### The task
Reproduce word for word the line that contains "you are familiar" and every line after it to the end of the records, with nothing else added.

BEGIN Data for review

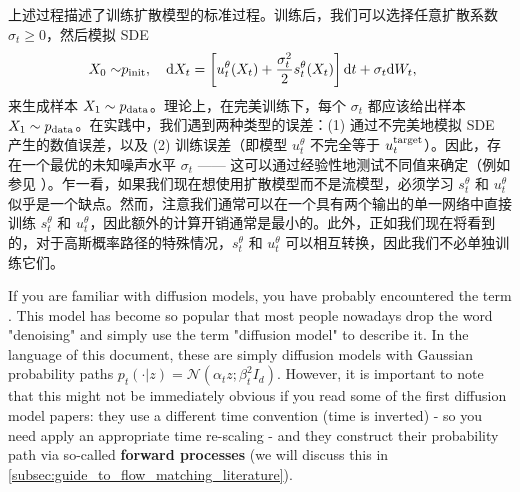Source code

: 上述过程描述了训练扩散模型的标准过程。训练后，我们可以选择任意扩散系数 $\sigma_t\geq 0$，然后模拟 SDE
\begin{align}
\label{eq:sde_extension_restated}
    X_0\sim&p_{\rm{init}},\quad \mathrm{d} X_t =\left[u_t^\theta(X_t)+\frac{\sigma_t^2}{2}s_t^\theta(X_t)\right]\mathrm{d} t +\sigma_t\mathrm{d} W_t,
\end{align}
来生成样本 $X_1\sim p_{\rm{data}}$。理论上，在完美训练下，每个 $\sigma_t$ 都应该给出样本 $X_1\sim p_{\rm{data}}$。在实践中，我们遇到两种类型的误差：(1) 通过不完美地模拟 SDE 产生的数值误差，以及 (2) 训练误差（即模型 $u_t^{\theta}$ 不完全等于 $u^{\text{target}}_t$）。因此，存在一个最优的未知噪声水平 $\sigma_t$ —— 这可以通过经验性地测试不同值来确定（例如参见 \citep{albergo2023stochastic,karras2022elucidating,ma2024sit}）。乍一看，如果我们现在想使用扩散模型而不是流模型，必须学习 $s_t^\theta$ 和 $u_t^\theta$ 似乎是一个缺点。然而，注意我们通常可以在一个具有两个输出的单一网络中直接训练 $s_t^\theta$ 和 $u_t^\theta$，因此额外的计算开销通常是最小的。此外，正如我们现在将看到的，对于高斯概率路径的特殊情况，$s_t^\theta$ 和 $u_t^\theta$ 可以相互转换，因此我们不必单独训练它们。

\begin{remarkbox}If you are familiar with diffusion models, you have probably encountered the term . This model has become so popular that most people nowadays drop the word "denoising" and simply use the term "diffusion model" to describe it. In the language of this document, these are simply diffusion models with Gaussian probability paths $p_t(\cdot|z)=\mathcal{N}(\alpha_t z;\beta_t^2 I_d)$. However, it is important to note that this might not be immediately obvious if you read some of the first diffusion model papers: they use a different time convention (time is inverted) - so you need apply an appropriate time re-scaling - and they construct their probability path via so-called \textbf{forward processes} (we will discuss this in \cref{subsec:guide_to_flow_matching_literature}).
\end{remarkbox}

END Data for review

### Written answer
\begin{remarkbox}If you are familiar with diffusion models, you have probably encountered the term . This model has become so popular that most people nowadays drop the word "denoising" and simply use the term "diffusion model" to describe it. In the language of this document, these are simply diffusion models with Gaussian probability paths $p_t(\cdot|z)=\mathcal{N}(\alpha_t z;\beta_t^2 I_d)$. However, it is important to note that this might not be immediately obvious if you read some of the first diffusion model papers: they use a different time convention (time is inverted) - so you need apply an appropriate time re-scaling - and they construct their probability path via so-called \textbf{forward processes} (we will discuss this in \cref{subsec:guide_to_flow_matching_literature}).
\end{remarkbox}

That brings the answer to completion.